The study of more than 700 patients showed that patients who received the combination of Avastin and Tarceva delayed the advancement of cancer by 4.8 months. Those who received only Avastin and placebo saw delays of only 3.7 months.

The downside of the chemotherapy treatment with both Avastin and Tarceva is that more patients suffered side effects like rash, diarrhea, high blood pressure and fatigue. Eight deaths among the study group were also associated with adverse events.

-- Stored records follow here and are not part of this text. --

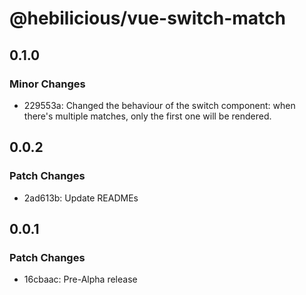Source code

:# @hebilicious/vue-switch-match

## 0.1.0

### Minor Changes

- 229553a: Changed the behaviour of the switch component: when there's multiple matches, only the first one will be rendered.

## 0.0.2

### Patch Changes

- 2ad613b: Update READMEs

## 0.0.1

### Patch Changes

- 16cbaac: Pre-Alpha release
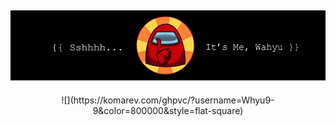 ## <img alt="cover-github" src="https://raw.githubusercontent.com/Whyu9-9/Whyu9-9/master/cover.png">
<p align="center">![](https://komarev.com/ghpvc/?username=Whyu9-9&color=800000&style=flat-square)</p>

Four deaths were reported in the group receiving the treatment with Avastin alone.

Avastin is approved to be used with two other chemotherapy drugs to treat lung cancer while Tarceva is intended only in patients who did not respond to at least one type of chemotherapy treatment.

The study of Alimta, considered a less toxic type of chemotherapy, found patients who completed four cycles of the drug and continued its use ended up living longer, 13.4 months, than those who did not continue treatment with Alimta, 10.6 months.

Alimta is approved by the Food and Drug Administration as a first-line treatment to help patients with advanced non-small cell lung cancer.

It is estimated that 215,000 men and women in the United States were diagnosed with lung cancer in 2008 and 161,840 are expected to die of the disease. The disease is the leading cause of cancer-triggered death.